Oracle acknowledged that they are talking to some customers about these licensing fees, but they said there isn't anything to dispute. The company says some customers are simply confused about a series of database software pricing changes that were announced in 2000 and 2001. These customers are now out of compliance, and the company was working with them to fix that, said Jacqueline Woods, VP of pricing at Oracle.
But Meta says customers see it as more than just being confused about changing pricing policies; the firm said several of their clients are now looking into moving their data warehouses off of Oracle databases because of the situation.
"Meta Group sees Oracle's attempt to redefine named users in a batch multiplex environment as questionable both on legal and ethical grounds," the company said in a statement. "Oracle has failed to provide convincing evidence that it has ever negotiated batch feeds as a form of multiplexing with end users."
Meta has a stake in the matter--analyst Charlie Garry said they had been advising clients that the batch feeds were covered by a single license.
On Tuesday, it urged its clients to not pay the fees, and even to fight it out in court.
"Meta Group urges that Oracle users who are told they are out of compliance with existing contracts based on Oracle's interpretation of named user refuse to pay extra license fees and resist Oracle attempts to collect them, in court if necessary," the company said. "Oracle's reinterpretation of existing contracts is of questionable legality at best and may not stand up in court."
Oracle has tweaked pricing of both its database and business applications software in the face of increasing competition from IBM and Microsoft in the database market and SAP and PeopleSoft in the applications market. And though technology spending is down across the board, Oracle's earnings for the last several quarters continue to fall short of Wall Street expectations while competitors have rebounded, indicating that the company may be losing market share.
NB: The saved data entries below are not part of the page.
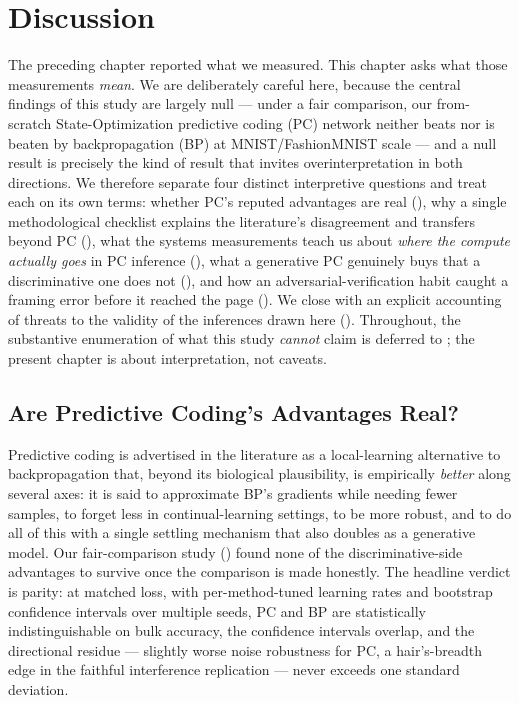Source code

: \chapter{Discussion}\label{ch:discussion}

The preceding chapter reported what we measured. This chapter asks what those measurements
\emph{mean}. We are deliberately careful here, because the central findings of this study are
largely null --- under a fair comparison, our from-scratch State-Optimization predictive coding
(PC) network neither beats nor is beaten by backpropagation (BP) at MNIST/FashionMNIST scale ---
and a null result is precisely the kind of result that invites overinterpretation in both
directions. We therefore separate four distinct interpretive questions and treat each on its own
terms: whether PC's reputed advantages are real (), why a single methodological
checklist explains the literature's disagreement and transfers beyond PC
(), what the systems measurements teach us about \emph{where the compute
actually goes} in PC inference (), what a generative PC genuinely buys that a
discriminative one does not (), and how an adversarial-verification habit
caught a framing error before it reached the page (). We close with an
explicit accounting of threats to the validity of the inferences drawn here
(). Throughout, the substantive enumeration of what this study \emph{cannot}
claim is deferred to ; the present chapter is about interpretation, not
caveats.

\section{Are Predictive Coding's Advantages Real?}\label{sec:disc-real}

Predictive coding is advertised in the literature as a local-learning alternative to
backpropagation that, beyond its biological plausibility, is empirically \emph{better} along
several axes: it is said to approximate BP's gradients while needing fewer samples, to forget less
in continual-learning settings, to be more robust, and to do all of this with a single settling
mechanism that also doubles as a generative model. Our fair-comparison study
() found none of the discriminative-side advantages to survive once
the comparison is made honestly. The headline verdict is parity: at matched loss, with
per-method-tuned learning rates and bootstrap confidence intervals over multiple seeds, PC and BP
are statistically indistinguishable on bulk accuracy, the confidence intervals overlap, and the
directional residue --- slightly worse noise robustness for PC, a hair's-breadth edge in the
faithful interference replication --- never exceeds one standard deviation.

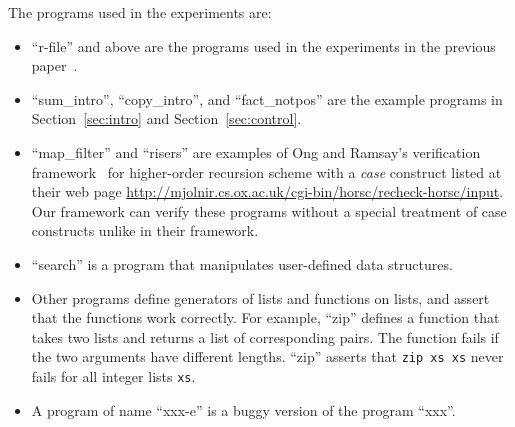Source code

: The programs used in the experiments are:
\vspace{-5pt}
\begin{itemize}
\item ``r-file'' and above are the programs used in the experiments in
      the previous paper~\cite{KobayashiPLDI2011}.
\item ``sum\_intro'', ``copy\_intro'', and ``fact\_notpos'' are the example programs in
      Section~\ref{sec:intro} and Section~\ref{sec:control}.
\item ``map\_filter'' and ``risers'' are examples of Ong and
      Ramsay's verification framework~\cite{Ong2011} for higher-order
      recursion scheme with a \textit{case} construct listed at their
      web page
      \url{http://mjolnir.cs.ox.ac.uk/cgi-bin/horsc/recheck-horsc/input}.
      Our framework can verify these programs without a special
      treatment of case constructs unlike in their framework.
\item ``search'' is a program that manipulates user-defined data structures.
\item Other programs define generators of lists and functions on lists,
      and assert that the functions work correctly.  For example,
      ``zip'' defines a function that takes two lists and returns a list of corresponding pairs.
      The function fails if the two arguments have different lengths.
      ``zip'' asserts that \texttt{zip xs xs} never fails for all integer lists \texttt{xs}.
\item A program of name ``xxx-e'' is a buggy version of the program ``xxx''.
\end{itemize}
\vspace{-5pt}
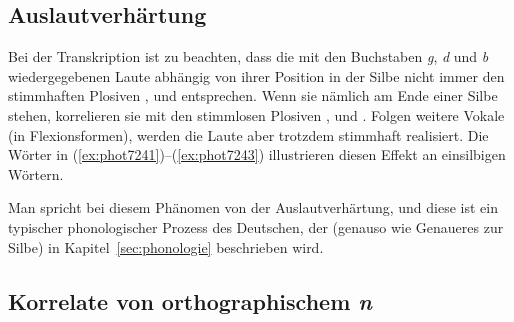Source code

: \subsection{Auslautverhärtung}

\label{sec:auslautverhaertungphonetik}


Bei der Transkription ist zu beachten, dass die mit den Buchstaben \textit{g}, \textit{d} und \textit{b} wiedergegebenen Laute abhängig von ihrer Position in der Silbe nicht immer den stimmhaften Plosiven \textipa{[g]}, \textipa{[d]} und \textipa{[b]} entsprechen.
Wenn sie nämlich am Ende einer Silbe stehen, korrelieren sie mit den stimmlosen Plosiven \textipa{[k]}, \textipa{[t]} und \textipa{[p]}.
Folgen weitere Vokale (\zB in Flexionsformen), werden die Laute aber trotzdem stimmhaft realisiert.
Die Wörter in (\ref{ex:phot7241})--(\ref{ex:phot7243}) illustrieren diesen Effekt an einsilbigen Wörtern.

\newpage

\begin{exe}
  \ex\label{ex:phot7241}
  \begin{xlist}
  \end{xlist}
  \ex\label{ex:phot7242}
  \begin{xlist}
  \end{xlist}
  \ex\label{ex:phot7243}
  \begin{xlist}
  \end{xlist}
\end{exe}

Man spricht bei diesem Phänomen von der Auslautverhärtung, und diese ist ein typischer phonologischer Prozess des Deutschen, der (genauso wie Genaueres zur Silbe) in Kapitel~\ref{sec:phonologie} beschrieben wird.

\subsection{Korrelate von orthographischem \textit{n}}

\label{sec:realisn}

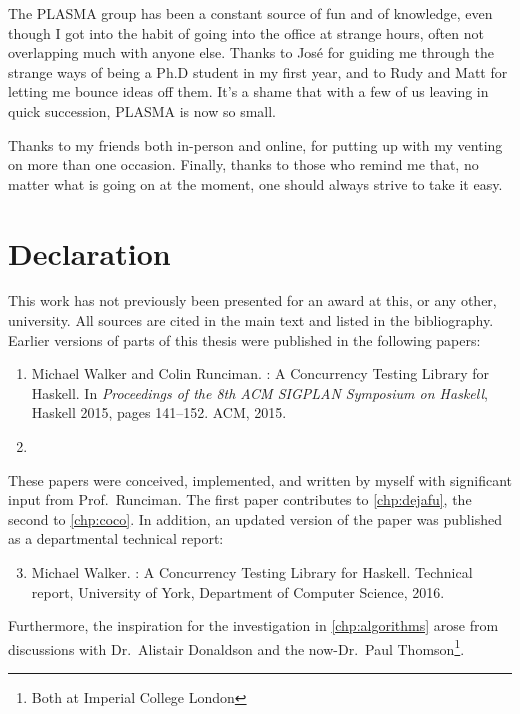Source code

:The PLASMA group has been a constant source of fun and of knowledge,
even though I got into the habit of going into the office at strange
hours, often not overlapping much with anyone else.  Thanks to Jos\'e
for guiding me through the strange ways of being a Ph.D student in my
first year, and to Rudy and Matt for letting me bounce ideas off them.
It's a shame that with a few of us leaving in quick succession, PLASMA
is now so small.

Thanks to my friends both in-person and online, for putting up with my
venting on more than one occasion.  Finally, thanks to those who
remind me that, no matter what is going on at the moment, one should
always strive to take it easy.

\chapter*{Declaration}

This work has not previously been presented for an award at this, or
any other, university.  All sources are cited in the main text and
listed in the bibliography.  Earlier versions of parts of this thesis
were published in the following papers:

\begin{enumerate}
\item Michael Walker and Colin Runciman. \dejafu{}: A Concurrency
  Testing Library for Haskell.  In \emph{Proceedings of the 8th ACM
    SIGPLAN Symposium on Haskell}, Haskell 2015, pages 141--152.  ACM,
  2015.\nocite{walker2015}
\item {}
\end{enumerate}

These papers were conceived, implemented, and written by myself with
significant input from Prof.~Runciman.  The first paper contributes to
\cref{chp:dejafu}, the second to \cref{chp:coco}.  In addition, an
updated version of the \dejafu{} paper was published as a departmental
technical report:

\begin{enumerate}
\setcounter{enumi}{2}
\item Michael Walker. \dejafu{}: A Concurrency Testing Library for
  Haskell.  Technical report, University of York, Department of
  Computer Science, 2016.\nocite{YCS-2016-503}
\end{enumerate}

Furthermore, the inspiration for the investigation in
\cref{chp:algorithms} arose from discussions with Dr.~Alistair
Donaldson and the now-Dr.~Paul Thomson\footnote{Both at Imperial
  College London}.
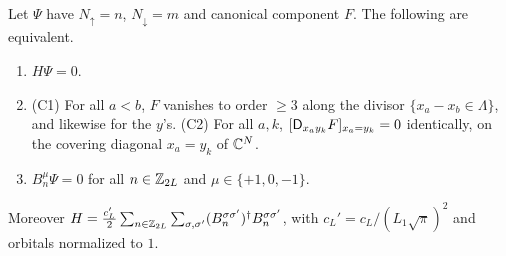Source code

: \begin{lemma}\label{kz:lem:A}
Let $\Psi$ have $N_\uparrow=n$, $N_\downarrow=m$ and canonical component $F$. The following are equivalent.
\begin{enumerate}
\item[(1)] $H\Psi=0$.
\item[(2)] \textup{(C1)} For all $a<b$, $F$ vanishes to order $\ge3$ along the divisor
$\{x_a-x_b\in\Lambda\}$, and likewise for the $y$'s. \textup{(C2)} For all $a,k$,
$[\kzD_{x_ay_k}F]_{x_a=y_k}=0$ identically, on the covering diagonal $x_a=y_k$ of $\C^N$.
\item[(3)] $B_n^\mu\Psi=0$ for all $n\in\Z_{2L}$ and $\mu\in\{+1,0,-1\}$.
\end{enumerate}
Moreover $H=\tfrac{c_L'}{2}\sum_{n\in\Z_{2L}}\sum_{\sigma,\sigma'}(B_n^{\sigma\sigma'})^\dagger B_n^{\sigma\sigma'}$, with $c_L'=c_L/(L_1\sqrt\pi)^2$
and orbitals normalized to $1$.
\end{lemma}

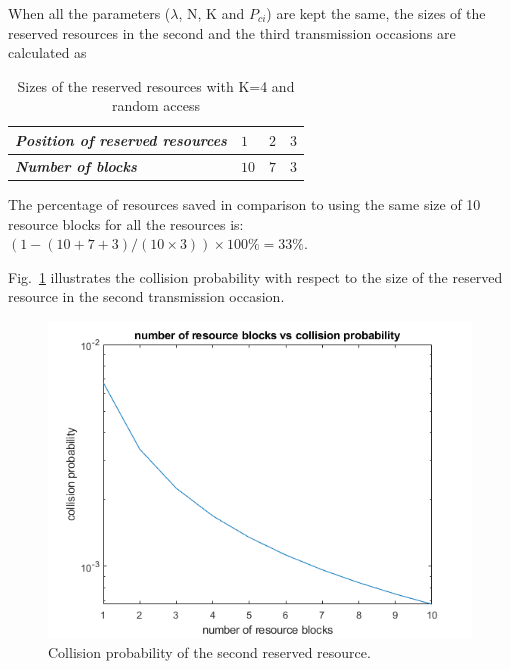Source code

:\documentclass[conference]{IEEEtran}
\begin{document}
When all the parameters ($\lambda$, N, K and $P_{ci}$) are kept the same, the sizes of the reserved resources in the second and the third transmission occasions are calculated as
\begin{table}[htbp]
\caption{Sizes of the reserved resources with K=4 and random access}
\begin{center}
\begin{tabular}{|p{10em}|p{2em}|p{2em}|p{2em}|}
 \hline
 \textbf{\textit{Position of reserved resources}} & $1$ &$2$ &$3$ \\ 
 \hline
 \textbf{\textit{Number of blocks}} & $10$ &$7$ &$3$ \\

 
 \hline
\end{tabular}
\label{tab1}
\end{center}
\end{table}


The percentage of resources saved in comparison to using the same size of 10 resource blocks for all the resources is: $(1 - (10+7+3)/(10\times3))\times100\% = 33\%$.

Fig.~\ref{fig8} illustrates the collision probability with respect to the size of the reserved resource in the second transmission occasion.

\begin{figure}[htbp]
\centerline{\includegraphics[scale=0.32]{fig8.png}}
\caption{Collision probability of the second reserved resource.}
\label{fig8}
\end{figure}
\end{document}
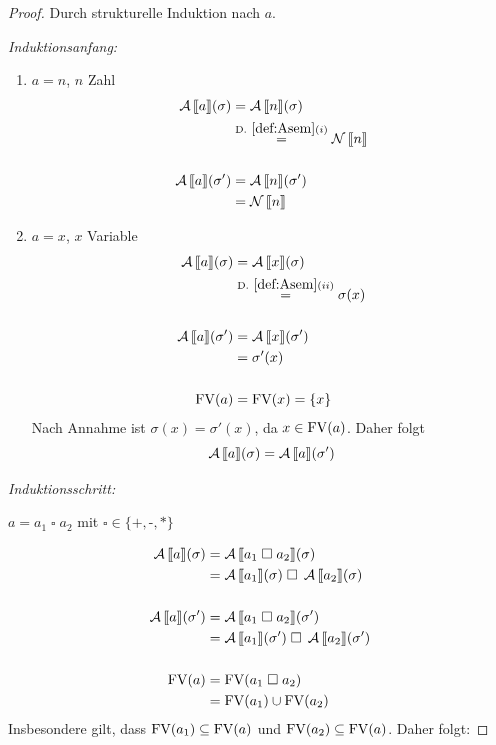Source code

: \begin{proof}
    Durch strukturelle Induktion nach $a$.

    \emph{Induktionsanfang:}
    \begin{enumerate}
        \item $a = n$, $n$ Zahl
            \begin{align*}
                \A\lsem a \rsem(\sigma) & = \A\lsem n \rsem(\sigma) \\
                & \overset{\defrefshort{def:Asem}(i)}{=} \N\lsem n \rsem \\
                \\
                \A\lsem a \rsem(\sigma') & = \A\lsem n \rsem(\sigma') \\
                & = \N\lsem n \rsem
            \end{align*}

        \item $a = x$, $x$ Variable
            \begin{align*}
                \A\lsem a \rsem(\sigma) & = \A\lsem x \rsem(\sigma) \\
                & \overset{\defrefshort{def:Asem}(ii)}{=} \sigma(x) \\
                \\
                \A\lsem a \rsem(\sigma') & = \A\lsem x \rsem(\sigma') \\
                & = \sigma'(x) \\
                \\
                \FV(a) & = \FV(x) = \{ x \}
            \end{align*}
            Nach Annahme ist $\sigma(x) = \sigma'(x)$, da $x \in \operatorname{FV}(a)$. Daher folgt
            \[
            \operatorname{\mathcal{A}}\mathrm{[}\kern-.14em\mathrm{[} a \mathrm{]}\kern-.14em\mathrm{]}(\sigma) = \operatorname{\mathcal{A}}\mathrm{[}\kern-.14em\mathrm{[} a \mathrm{]}\kern-.14em\mathrm{]}(\sigma')
            \]
    \end{enumerate}

    \emph{Induktionsschritt:}

    $a = a_1 \;\square\; a_2$ mit $\square \in \{ \texttt{+}, \texttt{-}, \texttt{*} \}$

    \begin{align*}
        \A\lsem a \rsem(\sigma) & = \A\lsem a_1 \;\square\; a_2 \rsem(\sigma) \\
        & = \A\lsem a_1 \rsem(\sigma) \;\square\; \A\lsem a_2 \rsem(\sigma) \\
        \\
        \A\lsem a \rsem(\sigma') & = \A\lsem a_1 \;\square\; a_2 \rsem(\sigma') \\
        & = \A\lsem a_1 \rsem(\sigma') \;\square\; \A\lsem a_2 \rsem(\sigma') \\
        \\
        \FV(a) & = \FV(a_1 \;\square\; a_2) \\
        & = \FV(a_1) \cup \FV(a_2)
    \end{align*}
    Insbesondere gilt, dass $\operatorname{FV}(a_1) \subseteq \operatorname{FV}(a)$ und $\operatorname{FV}(a_2) \subseteq \operatorname{FV}(a)$. Daher folgt:


\end{proof}
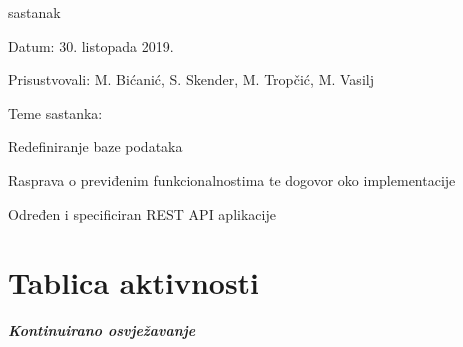 \begin{packed_enum}
			\item  sastanak
			\item[] \begin{packed_item}
				\item Datum: 30. listopada 2019.
				\item Prisustvovali: M. Bićanić, S. Skender, M. Tropčić, M. Vasilj
				\item Teme sastanka:
				\begin{packed_item}
					\item  Redefiniranje baze podataka
					\item  Rasprava o previđenim funkcionalnostima te dogovor oko implementacije
					\item Određen i specificiran REST API aplikacije
				\end{packed_item}
			\end{packed_item}
			
		\end{packed_enum}
		
		\eject
		\section*{Tablica aktivnosti}
		
			\textbf{\textit{Kontinuirano osvježavanje}}\\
Garry said Oracle has asked some companies, already paying millions of dollars for the software, to pay millions more. Oracle is telling customers they can either get the additional licenses or switch to a more expensive type of licensing that charges per server processor, he said.
Competitors such as Microsoft and IBM offer per processor pricing for their database products.
Woods said that Oracle customers that licensed the software prior to December 1999 and paid a single license per batch feed may continue under that model. Customers licensed after that date need to comply with the current pricing rules, which would likely mean switching to per processor pricing and an overall higher cost.
Oracle has 20,000 database customers in the United States.
"We're not using this as some kind of revenue opportunity," said Woods. "We've got a whole lot of other stuff to sell than a batch feed. We have a lot more to offer, and this is a blip in the radar screen."